| PROVIDED MATERIAL |
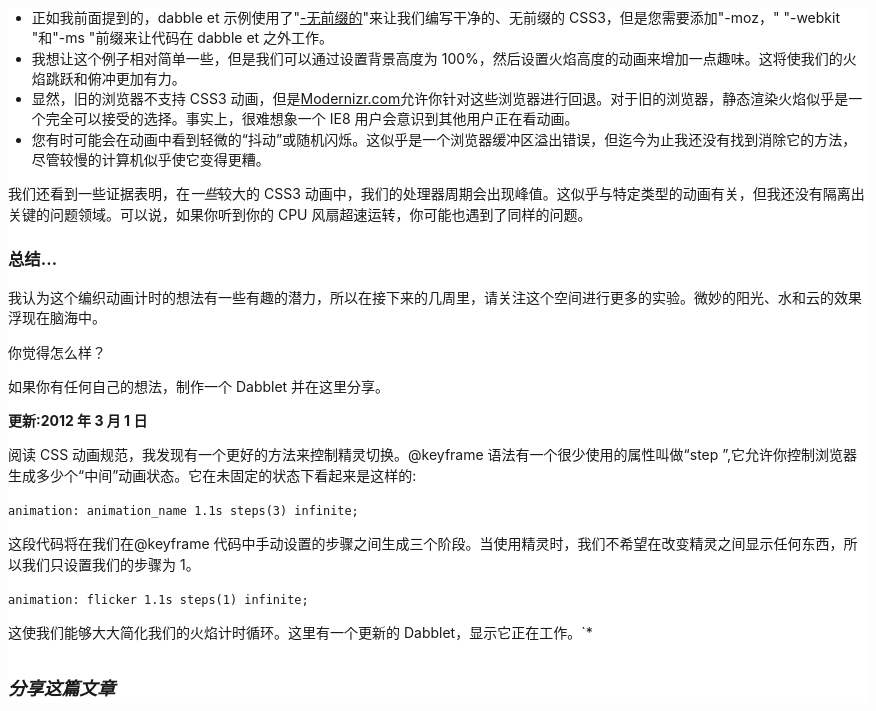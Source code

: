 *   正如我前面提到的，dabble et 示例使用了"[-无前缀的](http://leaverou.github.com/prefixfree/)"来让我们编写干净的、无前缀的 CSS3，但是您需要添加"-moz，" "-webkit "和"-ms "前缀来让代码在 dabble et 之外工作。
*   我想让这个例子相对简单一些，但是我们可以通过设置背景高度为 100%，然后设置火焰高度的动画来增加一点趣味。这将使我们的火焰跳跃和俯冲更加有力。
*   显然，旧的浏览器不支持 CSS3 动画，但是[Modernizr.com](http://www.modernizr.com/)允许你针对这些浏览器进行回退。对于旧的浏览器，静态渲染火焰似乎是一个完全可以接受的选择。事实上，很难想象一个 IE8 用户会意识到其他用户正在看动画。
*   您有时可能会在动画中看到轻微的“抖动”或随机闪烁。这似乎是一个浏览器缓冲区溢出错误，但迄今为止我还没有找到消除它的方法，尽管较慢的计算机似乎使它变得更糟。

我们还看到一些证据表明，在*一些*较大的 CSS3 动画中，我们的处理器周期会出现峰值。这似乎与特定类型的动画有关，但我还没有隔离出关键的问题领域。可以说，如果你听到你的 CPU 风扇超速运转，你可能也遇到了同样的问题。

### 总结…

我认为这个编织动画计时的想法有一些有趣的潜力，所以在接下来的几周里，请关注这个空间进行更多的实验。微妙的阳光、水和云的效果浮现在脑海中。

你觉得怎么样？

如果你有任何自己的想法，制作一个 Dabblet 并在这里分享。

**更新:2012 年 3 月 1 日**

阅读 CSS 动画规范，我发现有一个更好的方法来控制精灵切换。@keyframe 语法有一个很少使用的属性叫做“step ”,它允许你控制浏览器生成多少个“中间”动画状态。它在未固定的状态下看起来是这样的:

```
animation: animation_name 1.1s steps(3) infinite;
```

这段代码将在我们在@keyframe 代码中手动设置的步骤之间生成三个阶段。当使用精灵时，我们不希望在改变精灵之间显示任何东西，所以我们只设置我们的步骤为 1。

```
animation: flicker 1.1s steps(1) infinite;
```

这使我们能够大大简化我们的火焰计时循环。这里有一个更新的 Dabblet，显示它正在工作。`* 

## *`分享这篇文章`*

--

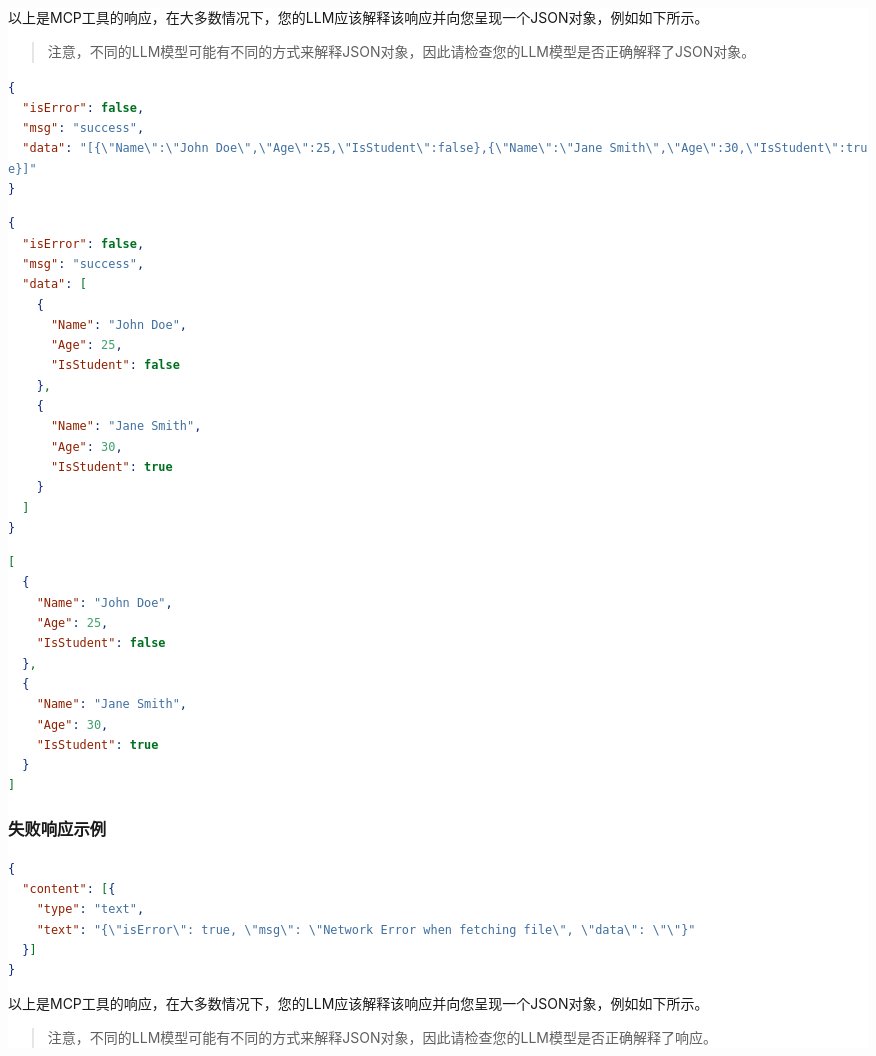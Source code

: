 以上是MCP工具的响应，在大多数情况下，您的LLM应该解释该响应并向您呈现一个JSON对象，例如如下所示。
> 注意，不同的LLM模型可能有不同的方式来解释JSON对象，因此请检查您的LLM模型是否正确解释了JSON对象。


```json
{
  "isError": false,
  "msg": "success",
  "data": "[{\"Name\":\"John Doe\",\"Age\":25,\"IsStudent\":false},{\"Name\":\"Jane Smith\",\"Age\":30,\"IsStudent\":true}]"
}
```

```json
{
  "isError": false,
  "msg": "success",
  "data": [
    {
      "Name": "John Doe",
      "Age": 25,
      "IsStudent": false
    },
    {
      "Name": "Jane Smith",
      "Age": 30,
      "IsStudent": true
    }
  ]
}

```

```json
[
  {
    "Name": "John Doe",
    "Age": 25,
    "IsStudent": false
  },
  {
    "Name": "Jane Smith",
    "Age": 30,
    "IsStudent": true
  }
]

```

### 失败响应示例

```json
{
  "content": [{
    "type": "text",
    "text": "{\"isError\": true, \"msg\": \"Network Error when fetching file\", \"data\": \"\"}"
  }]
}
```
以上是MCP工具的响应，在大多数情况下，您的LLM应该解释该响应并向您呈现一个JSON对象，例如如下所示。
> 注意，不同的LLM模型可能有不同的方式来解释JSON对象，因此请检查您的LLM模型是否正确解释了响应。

| ACTIVITY |
Could you report how many lines in the data above include the word "Smith"? Give the number and nothing more.

| REPLY TO THE TASK |
3